Les projets de méthanisation se heurtent parfois à des oppositions locales. Une communication bien en amont et des échanges réguliers permettent pourtant de créer une relation de confiance et de limiter les tensions.
« La méthanisation est une activité assez récente et la question de l'acceptabilité sociale n'est pas toujours abordée avec méthode par les acteurs », regrette Constant Delatte, dirigeant de Quelia, entreprise spécialisée dans l'accompagnement des projets d'énergies renouvelables. Ce qui peut braquer les habitants et nourrir des oppositions. « Aujourd'hui, les projets se multiplient et on a l'impression que les oppositions augmentent », constate Claire Ingremeau, chargée de mission pour le Club Biogaz de l'Association technique énergie environnement (ATEE). Pour y voir plus clair et aider les porteurs de projet, l'association mène justement une étude sur le sujet.
À l'heure actuelle, seuls quelques projets ont été abandonnés suite à des oppositions locales. D'après une étude menée par l'Ademe auprès des porteurs de 73 projets, 64 % n'ont pas rencontré d'opposition, 11 % en ont rencontré et 25 % ne se sont pas prononcés. L'agence a aussi demandé les raisons de l'arrêt de 38 projets. Seuls deux projets ont été bloqués suite à l'opposition locale. Marc Bauzet, directeur associé de Naskeo Environnement donne des chiffres similaires : « Sur nos dix installations déjà réalisées et les vingt en projet, nous avons reçu, dans neuf cas sur dix, un fort soutien local. Si elles existent, les oppositions se manifestent dès le départ. Elles sont souvent portées par une dizaine de personnes, rarement plus. » Néanmoins, l'arrivée d'un projet de méthanisation suscite toujours de nombreuses interrogations de la part de la population. « Il n'y a pas d'opposant par nature à la méthanisation. Les riverains voient arriver un projet qu'ils ne comprennent pas bien, se renseignent et peuvent ensuite devenir opposants », nuance Constant Delatte. La méthanisation est en effet un phénomène peu connu. Le mot « biogaz » peut faire craindre un risque d'explosion et la notion de « déchets », très négative, renvoie aux nuisances olfactives.

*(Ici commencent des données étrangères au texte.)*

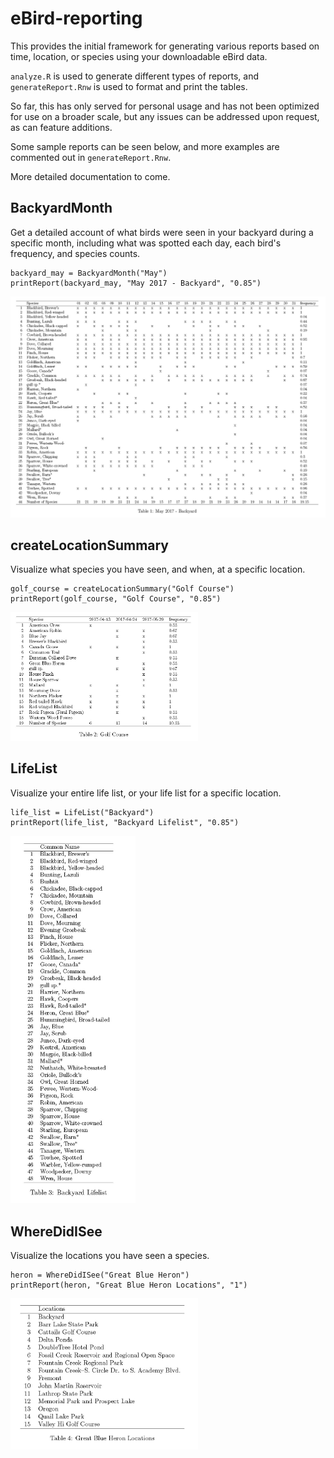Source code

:# eBird-reporting

This provides the initial framework for generating various reports based on time, location, or species using your downloadable eBird data.

`analyze.R` is used to generate different types of reports, and `generateReport.Rnw` is used to format and print the tables.

So far, this has only served for personal usage and has not been optimized for use on a broader scale, but any issues can be addressed upon request, as can feature additions.

Some sample reports can be seen below, and more examples are commented out in `generateReport.Rnw`.

More detailed documentation to come.

## BackyardMonth

Get a detailed account of what birds were seen in your backyard during a specific month, including what was spotted each day, each bird's frequency, and species counts.

```
backyard_may = BackyardMonth("May")
printReport(backyard_may, "May 2017 - Backyard", "0.85")
```

![backyard_may](img/backyard_month.jpg)

## createLocationSummary
Visualize what species you have seen, and when, at a specific location.

```
golf_course = createLocationSummary("Golf Course")
printReport(golf_course, "Golf Course", "0.85")
```
<img src="img/location.jpg" alt="location" style="width: 300px;"/>

## LifeList
Visualize your entire life list, or your life list for a specific location.

```
life_list = LifeList("Backyard")
printReport(life_list, "Backyard Lifelist", "0.85")
```

<img src="img/lifelist.jpg" alt="lifelist" style="width: 200px;"/>

## WhereDidISee
Visualize the locations you have seen a species.

```
heron = WhereDidISee("Great Blue Heron")
printReport(heron, "Great Blue Heron Locations", "1")
```
<img src="img/spotted.jpg" alt="spotted" style="width: 300px;"/>

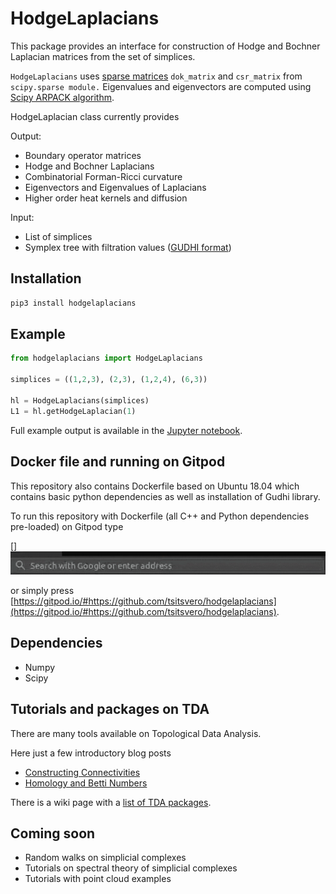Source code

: # HodgeLaplacians

This package provides an interface for construction of Hodge and Bochner Laplacian matrices from the set of simplices.

`HodgeLaplacians` uses [sparse matrices](https://docs.scipy.org/doc/scipy/reference/sparse.html) `dok_matrix` and `csr_matrix` from `scipy.sparse module.` Eigenvalues and eigenvectors are computed using [Scipy ARPACK algorithm](https://docs.scipy.org/doc/scipy/reference/tutorial/arpack.html).

HodgeLaplacian class currently provides

Output:
* Boundary operator matrices
* Hodge and Bochner Laplacians
* Combinatorial Forman-Ricci curvature
* Eigenvectors and Eigenvalues of Laplacians
* Higher order heat kernels and diffusion

Input:
* List of simplices
* Symplex tree with filtration values ([GUDHI format](http://gudhi.gforge.inria.fr/python/latest/simplex_tree_ref.html#gudhi.SimplexTree.get_skeleton))


## Installation
```python
pip3 install hodgelaplacians
```

## Example
```python
from hodgelaplacians import HodgeLaplacians

simplices = ((1,2,3), (2,3), (1,2,4), (6,3))

hl = HodgeLaplacians(simplices)
L1 = hl.getHodgeLaplacian(1)
```

Full example output is available in the [Jupyter notebook](examples/laplacians_combinatorial_data.ipynb).

## Docker file and running on Gitpod
This repository also contains Dockerfile based on Ubuntu 18.04 which contains basic python dependencies as well as installation of Gudhi library.

To run this repository with Dockerfile (all C++ and Python dependencies pre-loaded) on Gitpod type

[]![Open on Gitpod](/help/browser_field.gif "Open on Gitpod")

or simply press [https://gitpod.io/#https://github.com/tsitsvero/hodgelaplacians](https://gitpod.io/#https://github.com/tsitsvero/hodgelaplacians).

## Dependencies
* Numpy
* Scipy

## Tutorials and packages on TDA

There are many tools available on Topological Data Analysis.

Here just a few introductory blog posts
* [Constructing Connectivities](https://datawarrior.wordpress.com/2015/09/14/tda-2-constructing-connectivities/)
* [Homology and Betti Numbers](https://datawarrior.wordpress.com/2015/11/03/tda-3-homology-and-betti-numbers/)

There is a wiki page with a [list of TDA packages](https://en.wikipedia.org/wiki/Persistent_homology#Computation).

## Coming soon
* Random walks on simplicial complexes
* Tutorials on spectral theory of simplicial complexes
* Tutorials with point cloud examples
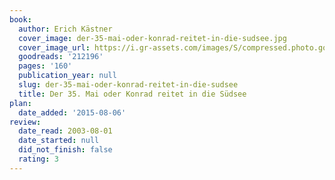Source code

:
 ```yaml
---
book:
  author: Erich Kästner
  cover_image: der-35-mai-oder-konrad-reitet-in-die-sudsee.jpg
  cover_image_url: https://i.gr-assets.com/images/S/compressed.photo.goodreads.com/books/1172741864l/212196.jpg
  goodreads: '212196'
  pages: '160'
  publication_year: null
  slug: der-35-mai-oder-konrad-reitet-in-die-sudsee
  title: Der 35. Mai oder Konrad reitet in die Südsee
plan:
  date_added: '2015-08-06'
review:
  date_read: 2003-08-01
  date_started: null
  did_not_finish: false
  rating: 3
---
```

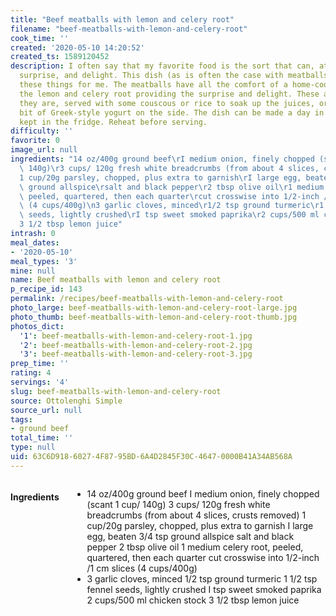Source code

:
 ```yaml
---
title: "Beef meatballs with lemon and celery root"
filename: "beef-meatballs-with-lemon-and-celery-root"
cook_time: ''
created: '2020-05-10 14:20:52'
created_ts: 1589120452
description: I often say that my favorite food is the sort that can, at once, comfort,
  surprise, and delight. This dish (as is often the case with meatballs) does all
  these things for me. The meatballs have all the comfort of a home-cooked meal, with
  the lemon and celery root providing the surprise and delight. These are lovely as
  they are, served with some couscous or rice to soak up the juices, or with a little
  bit of Greek-style yogurt on the side. The dish can be made a day in advance and
  kept in the fridge. Reheat before serving.
difficulty: ''
favorite: 0
image_url: null
ingredients: "14 oz/400g ground beef\rI medium onion, finely chopped (scant 1 cup/\
  \ 140g)\r3 cups/ 120g fresh white breadcrumbs (from about 4 slices, crusts removed)\r\
  1 cup/20g parsley, chopped, plus extra to garnish\rI large egg, beaten\r3/4 tsp\
  \ ground allspice\rsalt and black pepper\r2 tbsp olive oil\r1 medium celery root,\
  \ peeled, quartered, then each quarter\rcut crosswise into 1/2-inch /1 cm slices\
  \ (4 cups/400g)\n3 garlic cloves, minced\r1/2 tsp ground turmeric\r1 1/2 tsp fennel\
  \ seeds, lightly crushed\rI tsp sweet smoked paprika\r2 cups/500 ml chicken\rstock\r\
  3 1/2 tbsp lemon juice"
intrash: 0
meal_dates:
- '2020-05-10'
meal_types: '3'
mine: null
name: Beef meatballs with lemon and celery root
p_recipe_id: 143
permalink: /recipes/beef-meatballs-with-lemon-and-celery-root
photo_large: beef-meatballs-with-lemon-and-celery-root-large.jpg
photo_thumb: beef-meatballs-with-lemon-and-celery-root-thumb.jpg
photos_dict:
  '1': beef-meatballs-with-lemon-and-celery-root-1.jpg
  '2': beef-meatballs-with-lemon-and-celery-root-2.jpg
  '3': beef-meatballs-with-lemon-and-celery-root-3.jpg
prep_time: ''
rating: 4
servings: '4'
slug: beef-meatballs-with-lemon-and-celery-root
source: Ottolenghi Simple
source_url: null
tags:
- ground beef
total_time: ''
type: null
uid: 63C6D918-6027-4F87-95BD-6A4D2845F30C-4647-0000B41A34AB568A
---
```

<div class="large-8 medium-7 columns" id="writeup">	</div><!-- #writeup -->
</div><!-- #row-one -->
<div class="row" id="row-two">	<div class="medium-4 small-5 columns" id="ingredients"><h4>Ingredients</h4><div class="box box-ingredients content"><ul>
<li>14 oz/400g ground beef
I medium onion, finely chopped (scant 1 cup/ 140g)
3 cups/ 120g fresh white breadcrumbs (from about 4 slices, crusts removed)
1 cup/20g parsley, chopped, plus extra to garnish
I large egg, beaten
3/4 tsp ground allspice
salt and black pepper
2 tbsp olive oil
1 medium celery root, peeled, quartered, then each quarter
cut crosswise into 1/2-inch /1 cm slices (4 cups/400g)</li>
<li>3 garlic cloves, minced
1/2 tsp ground turmeric
1 1/2 tsp fennel seeds, lightly crushed
I tsp sweet smoked paprika
2 cups/500 ml chicken
stock
3 1/2 tbsp lemon juice</li>
</ul>
</div>	</div>	<div class="medium-6 small-7 columns" id="directions">	</div>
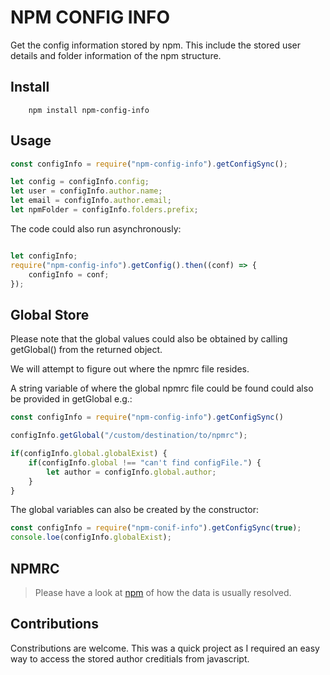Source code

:# NPM CONFIG INFO

Get the config information stored by npm.   This include the stored user details and folder information of the npm structure.

## Install

```console
    npm install npm-config-info
```

## Usage

```js
const configInfo = require("npm-config-info").getConfigSync();

let config = configInfo.config;
let user = configInfo.author.name;
let email = configInfo.author.email;
let npmFolder = configInfo.folders.prefix;

```

The code could also run asynchronously:

```js

let configInfo;
require("npm-config-info").getConfig().then((conf) => {
    configInfo = conf;
});

```

## Global Store

Please note that the global values could also be obtained by calling getGlobal() from the returned object.

We will attempt to figure out where the npmrc file resides.

A string variable of where the global npmrc file could be found could also be provided in getGlobal e.g.:

```js
const configInfo = require("npm-config-info").getConfigSync()

configInfo.getGlobal("/custom/destination/to/npmrc");

if(configInfo.global.globalExist) {
    if(configInfo.global !== "can't find configFile.") {
        let author = configInfo.global.author;
    }
}
```

The global variables can also be created by the constructor:

```js
const configInfo = require("npm-conif-info").getConfigSync(true);
console.loe(configInfo.globalExist);
```

## NPMRC

> Please have a look at [npm]("http://npm.github.io/installation-setup-docs/customizing/the-npmrc-file.html#files") of how the data is usually resolved.

## Contributions

Constributions are welcome.  This was a quick project as I required an easy way to access the stored author creditials from javascript.
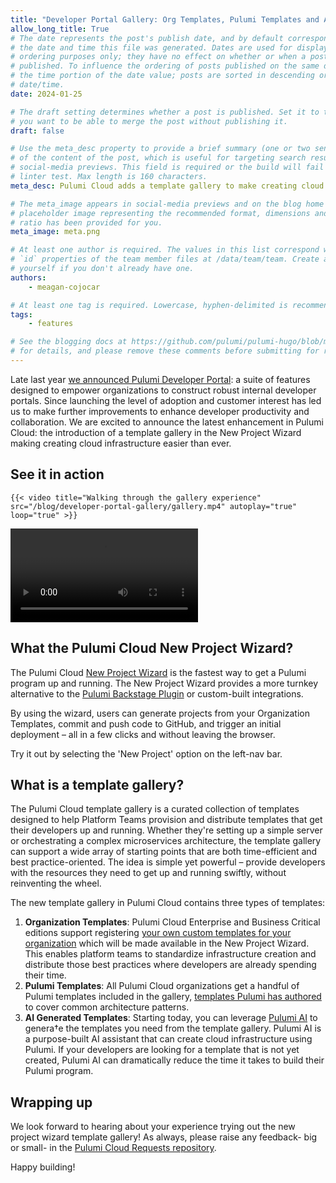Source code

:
 ```yaml
---
title: "Developer Portal Gallery: Org Templates, Pulumi Templates and AI Generated Templates"
allow_long_title: True
# The date represents the post's publish date, and by default corresponds with
# the date and time this file was generated. Dates are used for display and
# ordering purposes only; they have no effect on whether or when a post is
# published. To influence the ordering of posts published on the same date, use
# the time portion of the date value; posts are sorted in descending order by
# date/time.
date: 2024-01-25

# The draft setting determines whether a post is published. Set it to true if
# you want to be able to merge the post without publishing it.
draft: false

# Use the meta_desc property to provide a brief summary (one or two sentences)
# of the content of the post, which is useful for targeting search results or
# social-media previews. This field is required or the build will fail the
# linter test. Max length is 160 characters.
meta_desc: Pulumi Cloud adds a template gallery to make creating cloud infrastructure easier than ever.

# The meta_image appears in social-media previews and on the blog home page. A
# placeholder image representing the recommended format, dimensions and aspect
# ratio has been provided for you.
meta_image: meta.png

# At least one author is required. The values in this list correspond with the
# `id` properties of the team member files at /data/team/team. Create a file for
# yourself if you don't already have one.
authors:
    - meagan-cojocar

# At least one tag is required. Lowercase, hyphen-delimited is recommended.
tags:
    - features

# See the blogging docs at https://github.com/pulumi/pulumi-hugo/blob/master/BLOGGING.md
# for details, and please remove these comments before submitting for review.
---
```


Late last year [we announced Pulumi Developer Portal](/blog/building-developer-portals): a suite of features designed to empower organizations to construct robust internal developer portals. Since launching the level of adoption and customer interest has led us to make further improvements to enhance developer productivity and collaboration. We are excited to announce the latest enhancement in Pulumi Cloud: the introduction of a template gallery in the New Project Wizard making creating cloud infrastructure easier than ever.

<!--more-->
## See it in action

    {{< video title="Walking through the gallery experience" src="/blog/developer-portal-gallery/gallery.mp4" autoplay="true" loop="true" >}}

![Screen recording of the NPW gallery with AI and template options](gallery.mp4)

## What the Pulumi Cloud New Project Wizard?

The Pulumi Cloud [New Project Wizard](/pulumi-cloud/developer-portals/new-project-wizard) is the fastest way to get a Pulumi program up and running. The New Project Wizard provides a more turnkey alternative to the [Pulumi Backstage Plugin](/docs/pulumi-cloud/developer-portals/backstage) or custom-built integrations.

By using the wizard, users can generate projects from your Organization Templates, commit and push code to GitHub, and trigger an initial deployment – all in a few clicks and without leaving the browser.

Try it out by selecting the 'New Project' option on the left-nav bar.

## What is a template gallery?

The Pulumi Cloud template gallery is a curated collection of templates designed to help Platform Teams provision and distribute templates that get their developers up and running. Whether they're setting up a simple server or orchestrating a complex microservices architecture, the template gallery can support a wide array of starting points that are both time-efficient and best practice-oriented. The idea is simple yet powerful – provide developers with the resources they need to get up and running swiftly, without reinventing the wheel.

The new template gallery in Pulumi Cloud contains three types of templates:

1. **Organization Templates**: Pulumi Cloud Enterprise and Business Critical editions support registering [your own custom templates for your organization](/docs/pulumi-cloud/developer-portals/templates) which will be made available in the New Project Wizard. This enables platform teams to standardize infrastructure creation and distribute those best practices where developers are already spending their time.
2. **Pulumi Templates**: All Pulumi Cloud organizations get a handful of Pulumi templates included in the gallery, [templates Pulumi has authored](/templates) to cover common architecture patterns.  
3. **AI Generated Templates**: Starting today, you can leverage [Pulumi AI](/ai) to genera†e the templates you need from the template gallery. Pulumi AI is a purpose-built AI assistant that can create cloud infrastructure using Pulumi. If your developers are looking for a template that is not yet created, Pulumi AI can dramatically reduce the time it takes to build their Pulumi program.

## Wrapping up

We look forward to hearing about your experience trying out the new project wizard template gallery! As always, please raise any feedback- big or small- in the [Pulumi Cloud Requests repository](https://github.com/pulumi/pulumi-cloud-requests/issues/new/choose).

Happy building!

Le collectif de riverains Logebeg Degaz contre le méthaniseur de Bannalec (Finistère) y ajoute d'autres critiques : « Des problèmes d'hygiène, si le métha-niseur est alimenté avec des carcasses, la pollution de l'eau par les nitrates, l'appauvrissement des terres, la décote de l'immobilier et la proximité avec des habitations. » Et certains comportements peuvent exaspérer les riverains, par exemple apprendre l'existence des projets par la presse.
Il est donc essentiel de communiquer directement pour instaurer un climat de confiance. Cette démarche n'est toutefois pas systématique, car la seule obligation légale est l'enquête publique, qui prévoit la mise à disposition d'un pavé technique à la mairie pendant un mois. « Ce processus n'est pas adapté au contexte actuel. Les acteurs comme les syndicats d'eau et les associations de consommateurs veulent participer aux décisions publiques qui influencent l'environnement », souligne Constant Delatte. La concertation peut prendre plusieurs formes, les plus courantes étant des réunions publiques, un site internet et des groupes de travail thématiques. Par exemple, les porteurs du projet d'Oudon (75 agriculteurs en Pays-de-la-Loire) ont dans un premier temps tenu un stand sur une foire locale pour présenter la démarche. « Ils ont touché près de 800 personnes et recueilli les avis des riverains », se souvient Paola Orozco-Souël, qui a animé la concertation. La fondatrice de Courant Porteur, spécialisé dans le conseil sur les projets de développement durable, souligne que la réunion publique organisée quelques semaines plus tard, en
octobre 2013, a réuni 400 personnes. « C'est beaucoup. Habituellement, ces réunions rassemblent une centaine de personnes ». De janvier à juin 2014, un comité local de suivi s'est ensuite réuni quatre fois et les habitants ont pu y exprimer leurs craintes. À l'issue de chaque réunion, des engagements ont été actés, par exemple la mise en place d'un comité « nez » pour se pencher sur le risque d'odeurs. Ces échanges permettent d'instaurer une confiance réciproque, même s'il n'y a pas de recette miracle. Pour aider les acteurs sur des projets parfois très différents, l'enquête menée par le Club Biogaz débouchera sur des propositions d'actions. « Nous organisons un séminaire sur ce thème le 24 novembre. Après avoir identifié les besoins, nous pourrions par exemple rédiger, d'ici 2015 à 2016, des guides, des retours d'expériences ou encore un point sur les obligations réglementaires », envisage Claire Ingremeau.